**Stored entries:**
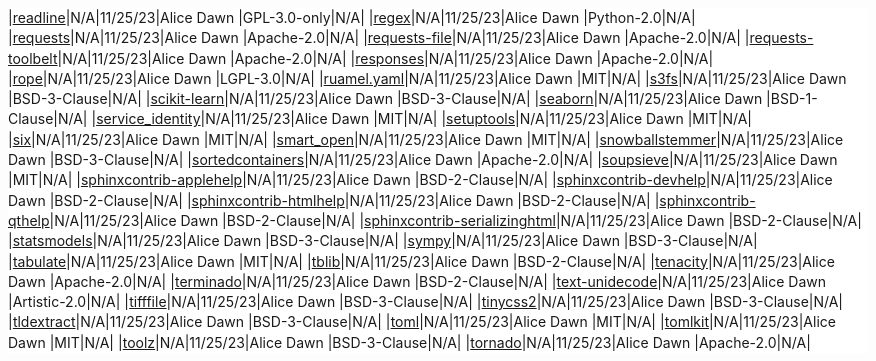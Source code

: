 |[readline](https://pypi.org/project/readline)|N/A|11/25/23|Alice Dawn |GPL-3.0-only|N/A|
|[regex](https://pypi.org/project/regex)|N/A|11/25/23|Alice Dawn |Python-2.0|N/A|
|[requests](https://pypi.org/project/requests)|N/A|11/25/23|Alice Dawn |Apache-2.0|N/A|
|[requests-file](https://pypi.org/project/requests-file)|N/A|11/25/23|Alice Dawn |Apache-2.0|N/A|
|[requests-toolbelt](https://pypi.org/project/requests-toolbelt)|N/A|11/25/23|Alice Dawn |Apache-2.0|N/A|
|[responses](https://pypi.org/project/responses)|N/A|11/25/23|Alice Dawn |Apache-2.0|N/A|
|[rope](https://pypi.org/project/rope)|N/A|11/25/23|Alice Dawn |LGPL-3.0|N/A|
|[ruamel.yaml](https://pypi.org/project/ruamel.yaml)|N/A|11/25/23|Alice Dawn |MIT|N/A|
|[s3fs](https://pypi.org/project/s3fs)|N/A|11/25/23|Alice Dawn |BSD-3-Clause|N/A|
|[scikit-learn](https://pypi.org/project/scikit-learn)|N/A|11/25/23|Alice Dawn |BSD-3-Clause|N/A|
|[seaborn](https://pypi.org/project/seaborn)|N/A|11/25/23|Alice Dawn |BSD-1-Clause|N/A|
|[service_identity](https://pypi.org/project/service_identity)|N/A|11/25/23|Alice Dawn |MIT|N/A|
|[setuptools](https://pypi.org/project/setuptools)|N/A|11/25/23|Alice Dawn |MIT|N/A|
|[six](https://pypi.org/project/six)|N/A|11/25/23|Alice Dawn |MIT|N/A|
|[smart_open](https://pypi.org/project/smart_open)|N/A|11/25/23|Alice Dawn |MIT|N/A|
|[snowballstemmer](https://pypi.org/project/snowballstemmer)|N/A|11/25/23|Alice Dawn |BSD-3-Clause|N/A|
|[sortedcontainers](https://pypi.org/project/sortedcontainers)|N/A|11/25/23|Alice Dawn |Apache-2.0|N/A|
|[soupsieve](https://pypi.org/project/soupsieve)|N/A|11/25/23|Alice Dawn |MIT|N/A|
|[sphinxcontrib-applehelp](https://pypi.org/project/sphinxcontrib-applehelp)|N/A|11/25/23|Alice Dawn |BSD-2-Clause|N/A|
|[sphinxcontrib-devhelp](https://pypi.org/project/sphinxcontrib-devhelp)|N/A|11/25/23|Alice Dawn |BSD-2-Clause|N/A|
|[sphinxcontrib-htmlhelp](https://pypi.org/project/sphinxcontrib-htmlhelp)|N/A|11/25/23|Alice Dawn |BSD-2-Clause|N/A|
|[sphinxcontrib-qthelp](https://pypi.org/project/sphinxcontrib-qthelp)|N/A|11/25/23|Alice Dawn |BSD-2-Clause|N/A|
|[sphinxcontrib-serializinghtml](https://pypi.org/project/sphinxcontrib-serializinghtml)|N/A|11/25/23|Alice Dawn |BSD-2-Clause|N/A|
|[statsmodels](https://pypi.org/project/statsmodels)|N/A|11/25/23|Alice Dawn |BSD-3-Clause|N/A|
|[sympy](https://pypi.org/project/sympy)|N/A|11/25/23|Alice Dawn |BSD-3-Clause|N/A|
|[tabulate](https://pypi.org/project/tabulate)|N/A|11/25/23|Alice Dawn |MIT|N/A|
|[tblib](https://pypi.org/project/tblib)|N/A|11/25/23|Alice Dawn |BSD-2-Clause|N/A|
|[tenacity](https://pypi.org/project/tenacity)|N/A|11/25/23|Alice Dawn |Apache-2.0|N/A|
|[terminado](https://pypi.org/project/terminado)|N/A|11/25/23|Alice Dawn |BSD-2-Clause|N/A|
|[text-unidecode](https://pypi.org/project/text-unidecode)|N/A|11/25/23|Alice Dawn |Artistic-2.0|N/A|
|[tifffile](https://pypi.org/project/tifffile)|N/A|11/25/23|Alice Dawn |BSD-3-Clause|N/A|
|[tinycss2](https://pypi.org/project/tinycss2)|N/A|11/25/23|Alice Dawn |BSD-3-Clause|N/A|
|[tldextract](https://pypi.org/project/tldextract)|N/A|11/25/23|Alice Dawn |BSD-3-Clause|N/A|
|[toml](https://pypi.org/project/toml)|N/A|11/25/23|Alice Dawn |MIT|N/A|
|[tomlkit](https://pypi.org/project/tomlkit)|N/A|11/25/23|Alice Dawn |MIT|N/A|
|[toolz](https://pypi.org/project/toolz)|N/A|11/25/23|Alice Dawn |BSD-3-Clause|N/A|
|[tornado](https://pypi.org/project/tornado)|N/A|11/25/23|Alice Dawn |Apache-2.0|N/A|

**Required work:** Please set down the records exactly, and keep every image out of the copy.

**Finished exercise:**
Source code

: |[readline](https://pypi.org/project/readline)|N/A|11/25/23|Alice Dawn |GPL-3.0-only|N/A|
|[regex](https://pypi.org/project/regex)|N/A|11/25/23|Alice Dawn |Python-2.0|N/A|
|[requests](https://pypi.org/project/requests)|N/A|11/25/23|Alice Dawn |Apache-2.0|N/A|
|[requests-file](https://pypi.org/project/requests-file)|N/A|11/25/23|Alice Dawn |Apache-2.0|N/A|
|[requests-toolbelt](https://pypi.org/project/requests-toolbelt)|N/A|11/25/23|Alice Dawn |Apache-2.0|N/A|
|[responses](https://pypi.org/project/responses)|N/A|11/25/23|Alice Dawn |Apache-2.0|N/A|
|[rope](https://pypi.org/project/rope)|N/A|11/25/23|Alice Dawn |LGPL-3.0|N/A|
|[ruamel.yaml](https://pypi.org/project/ruamel.yaml)|N/A|11/25/23|Alice Dawn |MIT|N/A|
|[s3fs](https://pypi.org/project/s3fs)|N/A|11/25/23|Alice Dawn |BSD-3-Clause|N/A|
|[scikit-learn](https://pypi.org/project/scikit-learn)|N/A|11/25/23|Alice Dawn |BSD-3-Clause|N/A|
|[seaborn](https://pypi.org/project/seaborn)|N/A|11/25/23|Alice Dawn |BSD-1-Clause|N/A|
|[service_identity](https://pypi.org/project/service_identity)|N/A|11/25/23|Alice Dawn |MIT|N/A|
|[setuptools](https://pypi.org/project/setuptools)|N/A|11/25/23|Alice Dawn |MIT|N/A|
|[six](https://pypi.org/project/six)|N/A|11/25/23|Alice Dawn |MIT|N/A|
|[smart_open](https://pypi.org/project/smart_open)|N/A|11/25/23|Alice Dawn |MIT|N/A|
|[snowballstemmer](https://pypi.org/project/snowballstemmer)|N/A|11/25/23|Alice Dawn |BSD-3-Clause|N/A|
|[sortedcontainers](https://pypi.org/project/sortedcontainers)|N/A|11/25/23|Alice Dawn |Apache-2.0|N/A|
|[soupsieve](https://pypi.org/project/soupsieve)|N/A|11/25/23|Alice Dawn |MIT|N/A|
|[sphinxcontrib-applehelp](https://pypi.org/project/sphinxcontrib-applehelp)|N/A|11/25/23|Alice Dawn |BSD-2-Clause|N/A|
|[sphinxcontrib-devhelp](https://pypi.org/project/sphinxcontrib-devhelp)|N/A|11/25/23|Alice Dawn |BSD-2-Clause|N/A|
|[sphinxcontrib-htmlhelp](https://pypi.org/project/sphinxcontrib-htmlhelp)|N/A|11/25/23|Alice Dawn |BSD-2-Clause|N/A|
|[sphinxcontrib-qthelp](https://pypi.org/project/sphinxcontrib-qthelp)|N/A|11/25/23|Alice Dawn |BSD-2-Clause|N/A|
|[sphinxcontrib-serializinghtml](https://pypi.org/project/sphinxcontrib-serializinghtml)|N/A|11/25/23|Alice Dawn |BSD-2-Clause|N/A|
|[statsmodels](https://pypi.org/project/statsmodels)|N/A|11/25/23|Alice Dawn |BSD-3-Clause|N/A|
|[sympy](https://pypi.org/project/sympy)|N/A|11/25/23|Alice Dawn |BSD-3-Clause|N/A|
|[tabulate](https://pypi.org/project/tabulate)|N/A|11/25/23|Alice Dawn |MIT|N/A|
|[tblib](https://pypi.org/project/tblib)|N/A|11/25/23|Alice Dawn |BSD-2-Clause|N/A|
|[tenacity](https://pypi.org/project/tenacity)|N/A|11/25/23|Alice Dawn |Apache-2.0|N/A|
|[terminado](https://pypi.org/project/terminado)|N/A|11/25/23|Alice Dawn |BSD-2-Clause|N/A|
|[text-unidecode](https://pypi.org/project/text-unidecode)|N/A|11/25/23|Alice Dawn |Artistic-2.0|N/A|
|[tifffile](https://pypi.org/project/tifffile)|N/A|11/25/23|Alice Dawn |BSD-3-Clause|N/A|
|[tinycss2](https://pypi.org/project/tinycss2)|N/A|11/25/23|Alice Dawn |BSD-3-Clause|N/A|
|[tldextract](https://pypi.org/project/tldextract)|N/A|11/25/23|Alice Dawn |BSD-3-Clause|N/A|
|[toml](https://pypi.org/project/toml)|N/A|11/25/23|Alice Dawn |MIT|N/A|
|[tomlkit](https://pypi.org/project/tomlkit)|N/A|11/25/23|Alice Dawn |MIT|N/A|
|[toolz](https://pypi.org/project/toolz)|N/A|11/25/23|Alice Dawn |BSD-3-Clause|N/A|
|[tornado](https://pypi.org/project/tornado)|N/A|11/25/23|Alice Dawn |Apache-2.0|N/A|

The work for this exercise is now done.